What God Expects of the Church: Love One Another

What God Expects of the Church: Love One Another August 30, 2016

Screen Shot 2016-08-20 at 7.53.41 AMJohn Nugent, in his book Endangered Gospel: How Fixing the World is Killing the Church, comes now to a decisive point in  his proposal: how does the church related to God’s vision of the “better place”? Recall that Nugent sketches three views, none of which is as robustly biblical as the proposal he offers (and I agree with Nugent in many ways):

1. The Heaven-Centered View

2. The Human-Centered View

3. The World-Centered View

Nugent proposes a different view, one more focused on the church — but the question is this: What does God expect of the church?

The simple answer is this: to embody the kingdom, the better place, so far as that is possible in the here and now.

To review, the church embraces the kingdom, and that looks like this:

1. We have entered into a new era in world history: Matt 4:17
2. We have entered into a new world reality: 2 Cor 5:17
3. We have entered into a new life: Col 2:12; 3:1
4. We have entered into a new social reality and set of relationships: 2 Cor 5:16; Gal 3:28; Eph 1:13-15; 2:21-22
5. We have entered into a new way of living: Col 2:10; 1 John 1:7; 1 Thess 5:4-5
6. We have entered into a new status: Phil 3:20
7. We have entered into God’s abundant blessings: Mark 10:29-30; Gal 1:4

In light of that, the church not only embraces the kingdom but it is to embody and demonstrate and display that kingdom by how it lives.
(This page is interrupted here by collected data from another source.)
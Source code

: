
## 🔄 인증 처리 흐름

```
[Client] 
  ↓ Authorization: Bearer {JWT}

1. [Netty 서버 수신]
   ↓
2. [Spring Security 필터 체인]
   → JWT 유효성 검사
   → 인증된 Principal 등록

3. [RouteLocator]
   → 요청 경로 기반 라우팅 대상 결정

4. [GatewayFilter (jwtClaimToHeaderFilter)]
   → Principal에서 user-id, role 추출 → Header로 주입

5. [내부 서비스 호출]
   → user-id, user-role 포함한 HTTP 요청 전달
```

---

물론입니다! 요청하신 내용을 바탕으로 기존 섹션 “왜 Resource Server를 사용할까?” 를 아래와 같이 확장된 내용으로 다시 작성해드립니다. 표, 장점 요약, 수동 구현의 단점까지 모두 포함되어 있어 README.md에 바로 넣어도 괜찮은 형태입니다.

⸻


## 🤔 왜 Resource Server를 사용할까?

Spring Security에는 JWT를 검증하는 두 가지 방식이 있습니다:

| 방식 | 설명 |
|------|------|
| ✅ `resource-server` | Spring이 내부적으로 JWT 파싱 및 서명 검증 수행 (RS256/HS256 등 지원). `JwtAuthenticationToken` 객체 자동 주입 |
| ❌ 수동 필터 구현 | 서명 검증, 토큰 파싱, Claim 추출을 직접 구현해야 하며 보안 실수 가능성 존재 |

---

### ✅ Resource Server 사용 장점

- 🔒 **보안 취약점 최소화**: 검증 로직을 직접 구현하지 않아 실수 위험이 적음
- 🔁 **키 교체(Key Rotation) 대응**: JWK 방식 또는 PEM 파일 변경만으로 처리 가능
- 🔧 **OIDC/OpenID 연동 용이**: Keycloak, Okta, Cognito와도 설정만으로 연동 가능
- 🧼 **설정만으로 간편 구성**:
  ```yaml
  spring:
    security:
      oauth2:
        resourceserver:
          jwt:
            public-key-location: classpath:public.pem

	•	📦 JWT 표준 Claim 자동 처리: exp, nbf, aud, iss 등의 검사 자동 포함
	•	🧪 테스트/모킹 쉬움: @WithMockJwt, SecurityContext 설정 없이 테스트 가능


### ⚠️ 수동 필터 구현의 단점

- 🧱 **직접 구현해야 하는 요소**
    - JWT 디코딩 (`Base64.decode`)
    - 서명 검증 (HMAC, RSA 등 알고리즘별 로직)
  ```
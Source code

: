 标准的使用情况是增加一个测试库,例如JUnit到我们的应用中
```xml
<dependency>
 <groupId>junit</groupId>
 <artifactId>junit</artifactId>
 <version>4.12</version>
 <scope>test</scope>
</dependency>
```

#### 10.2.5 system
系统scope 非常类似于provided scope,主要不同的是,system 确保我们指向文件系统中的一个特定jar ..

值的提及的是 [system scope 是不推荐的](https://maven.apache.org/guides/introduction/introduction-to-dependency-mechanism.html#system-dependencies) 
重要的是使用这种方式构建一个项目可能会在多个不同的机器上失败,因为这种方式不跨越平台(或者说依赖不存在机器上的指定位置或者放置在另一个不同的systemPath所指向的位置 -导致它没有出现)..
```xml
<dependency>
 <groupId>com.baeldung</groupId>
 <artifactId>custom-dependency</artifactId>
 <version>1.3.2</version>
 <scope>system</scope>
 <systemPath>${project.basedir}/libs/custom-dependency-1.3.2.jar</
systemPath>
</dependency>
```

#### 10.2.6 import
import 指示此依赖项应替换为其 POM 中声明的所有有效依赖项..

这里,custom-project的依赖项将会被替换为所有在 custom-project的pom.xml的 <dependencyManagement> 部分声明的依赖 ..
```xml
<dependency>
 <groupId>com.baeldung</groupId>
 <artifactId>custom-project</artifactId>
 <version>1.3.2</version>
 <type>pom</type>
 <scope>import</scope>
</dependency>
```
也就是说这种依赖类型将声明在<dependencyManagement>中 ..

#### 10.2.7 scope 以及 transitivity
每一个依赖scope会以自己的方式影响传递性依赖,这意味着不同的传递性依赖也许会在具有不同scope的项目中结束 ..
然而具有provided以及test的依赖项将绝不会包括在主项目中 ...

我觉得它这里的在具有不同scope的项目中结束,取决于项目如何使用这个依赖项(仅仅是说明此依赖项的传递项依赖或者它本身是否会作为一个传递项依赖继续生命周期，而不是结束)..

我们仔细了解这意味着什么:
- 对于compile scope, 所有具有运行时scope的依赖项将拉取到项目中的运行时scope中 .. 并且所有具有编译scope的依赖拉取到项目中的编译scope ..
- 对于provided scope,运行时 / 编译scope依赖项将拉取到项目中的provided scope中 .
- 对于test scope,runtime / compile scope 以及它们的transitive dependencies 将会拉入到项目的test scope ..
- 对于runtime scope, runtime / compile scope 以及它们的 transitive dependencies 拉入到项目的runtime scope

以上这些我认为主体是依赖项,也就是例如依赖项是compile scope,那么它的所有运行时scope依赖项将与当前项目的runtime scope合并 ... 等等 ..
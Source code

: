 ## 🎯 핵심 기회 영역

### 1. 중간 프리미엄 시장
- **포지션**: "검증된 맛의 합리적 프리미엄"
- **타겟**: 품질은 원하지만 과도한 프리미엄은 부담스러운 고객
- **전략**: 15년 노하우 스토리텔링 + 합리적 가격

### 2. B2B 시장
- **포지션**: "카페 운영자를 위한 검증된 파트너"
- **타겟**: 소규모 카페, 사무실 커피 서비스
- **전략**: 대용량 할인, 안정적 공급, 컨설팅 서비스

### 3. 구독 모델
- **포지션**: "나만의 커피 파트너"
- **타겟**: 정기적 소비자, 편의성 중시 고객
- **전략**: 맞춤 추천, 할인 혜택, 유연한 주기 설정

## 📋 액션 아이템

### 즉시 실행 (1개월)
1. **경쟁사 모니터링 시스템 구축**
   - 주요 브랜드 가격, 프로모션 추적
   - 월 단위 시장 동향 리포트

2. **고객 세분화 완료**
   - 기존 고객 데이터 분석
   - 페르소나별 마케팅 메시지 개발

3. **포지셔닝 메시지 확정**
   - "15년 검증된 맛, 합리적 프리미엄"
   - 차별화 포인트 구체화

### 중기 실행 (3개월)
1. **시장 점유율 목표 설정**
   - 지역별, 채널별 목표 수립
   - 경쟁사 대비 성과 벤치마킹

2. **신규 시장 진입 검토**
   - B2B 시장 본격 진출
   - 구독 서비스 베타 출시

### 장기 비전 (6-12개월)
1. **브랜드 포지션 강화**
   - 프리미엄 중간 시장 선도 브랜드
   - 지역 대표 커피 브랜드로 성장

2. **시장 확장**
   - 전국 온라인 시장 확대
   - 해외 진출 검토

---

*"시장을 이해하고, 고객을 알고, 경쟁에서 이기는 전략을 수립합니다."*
Jesus intended the kingdom to be the organizing center of the church’s life together. The kingdom vision is to the church what Torah was to Israel. Every congregations life together should look like the kingdom. … We are the model home of God’s kingdom. … Their mission is to be and do in every land what Israel began to be and do in Palestine. This was God’s plan for his people from the very beginning.

  1.  It takes precedence over all other loyalties (Matt 6:33; 13:44-46).
  2. It lives by God’s wisdom (1 Cor 1:17-2:16; Jas 3:13-18).
  3. It produces Christlike citizens (Rom 8:29; 1 Pet 2:21; 1 John 4:17)
  4. It flees from and repents of immorality (1 Cor 6:18-20; Gal 5:16-21).
  5. It follows the Holy Spirit’s leading (John 16:13-15; Rom 8:13-14)
  6. It grows in ways only understood by God (Mark 4:26-29; Col 2:18-19).
  7. It shows equality regardless of gender, race, age, heritage, or social status (2 Cor 5:16-17; Gal 3:26-29; Col 3:9-11).
  8. It loves God’s people sincerely (John 13:34-35; 1 Pet 1:22; 2:17; 4:8).
  9. It unifies through diversity (John 17:20-24; 1 Cor 12:12-27).
  10. It forgives and reconciles at all levels (Matt 18:15-35; 2 Cor 5:18-19).
  11. It seeks peace in all circumstances (Matt 5:38-48; Rom 12:17-21; 1 Pet 3:9-17).
  12. It values children and childlikeness (Matt 18:1-5; Luke 18:15-17).

This is about half of Nugent’s list… and he draws this all into a tight circle: the church is display kingdom to the world through love of God and love of others. He has an extensive set of Bible verses focusing on mutual love — that is, love of Christians for Christians. They are called to love one another, but I think he is too tightly focused here. Matthew 5:43-48, when perfection is read as God’s loving care for all and therefore of disciples’ love for enemies, expands love so that Jesus says “love your enemies”; as does the Parable of the Good Samaritan — and all of this is rooted in what love means or how it is defined.

I agree that the emphasis in the NT is to love fellow believers, not the world. But God loves the world, and we are to love as God loves.

Again, he shows the inner-circle nature of the “least of these” in Matthew 25:31-46, the meaning of “widows and orphans” as well as the poor and oppressed .. all leading to a solidly focused foundation for the church displaying the “better place” by embodying the kingdom through loving one another. This isn’t so much sectarian as it is ecclesially-focused.